> _Raw data_:
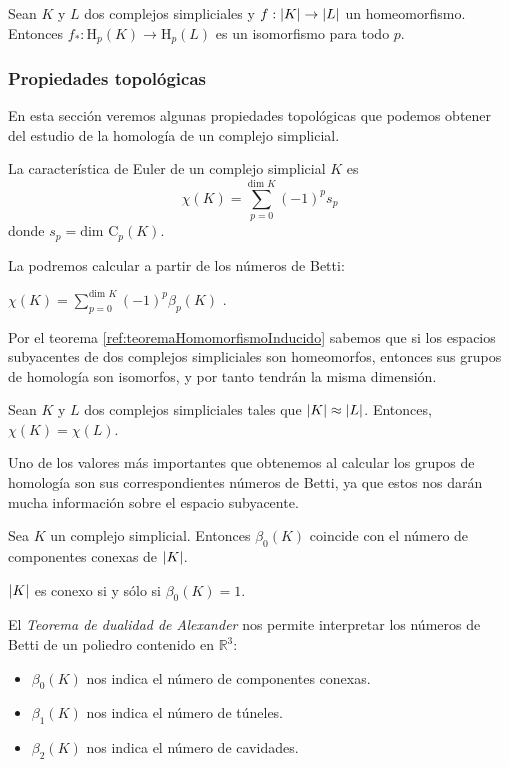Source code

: \begin{theorem}\label{ref:teoremaHomomorfismoInducido}
Sean $K$ y $L$ dos complejos simpliciales y $f: \lvert K\rvert \to \lvert L\rvert$ un homeomorfismo. Entonces $f_{*}: \text{H}_p(K) \to \text{H}_p(L)$ es un isomorfismo para todo $p$.
\end{theorem}


\subsubsection*{Propiedades topológicas}
En esta sección veremos algunas propiedades topológicas que podemos obtener del estudio de la homología de un complejo simplicial.

\begin{definition}
La característica de Euler de un complejo simplicial $K$ es 
\[
\chi(K) = \sum_{p=0}^{\text{dim } K} (-1)^p s_p
\]
donde $s_p = \text{dim } \text{C}_p(K)$.
\end{definition}
La podremos calcular a partir de los números de Betti:
\begin{theorem}
$\chi(K) = \sum_{p=0}^{\text{dim } K} (-1)^p \beta_p(K)$ \cite{libroEH}.
\end{theorem}

Por el teorema \ref{ref:teoremaHomomorfismoInducido} sabemos que si los espacios subyacentes de dos complejos simpliciales son homeomorfos, entonces sus grupos de homología son isomorfos, y por tanto tendrán la misma dimensión.
\begin{corollary}
\begin{sloppypar}
Sean $K$ y $L$ dos complejos simpliciales tales que $\lvert K\rvert \approx \lvert L\rvert$. Entonces, ${\chi(K)=\chi(L)}$.
\end{sloppypar}
\end{corollary}

Uno de los valores más importantes que obtenemos al calcular los grupos de homología son sus correspondientes números de Betti, ya que estos nos darán mucha información sobre el espacio subyacente. 
\begin{theorem}
Sea $K$ un complejo simplicial. Entonces $\beta_0(K)$ coincide con el número de componentes conexas de $\lvert K\rvert$.
\end{theorem}

\begin{corollary}
$\lvert K\rvert$ es conexo si y sólo si $\beta_0(K)=1$.
\end{corollary}

El \emph{Teorema de dualidad de Alexander} \cite{libroEH} nos permite interpretar los números de Betti de un poliedro contenido en $\mathbb{R}^3$: 
\begin{itemize}
	\item $\beta_0(K)$ nos indica el número de componentes conexas.
	\item $\beta_1(K)$ nos indica el número de túneles.
	\item $\beta_2(K)$ nos indica el número de cavidades.
\end{itemize}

> _Problem description_: Look over the records above and copy each line that includes the string "números".

> _Response to this task_:
La podremos calcular a partir de los números de Betti:
Uno de los valores más importantes que obtenemos al calcular los grupos de homología son sus correspondientes números de Betti, ya que estos nos darán mucha información sobre el espacio subyacente. 
El \emph{Teorema de dualidad de Alexander} \cite{libroEH} nos permite interpretar los números de Betti de un poliedro contenido en $\mathbb{R}^3$: 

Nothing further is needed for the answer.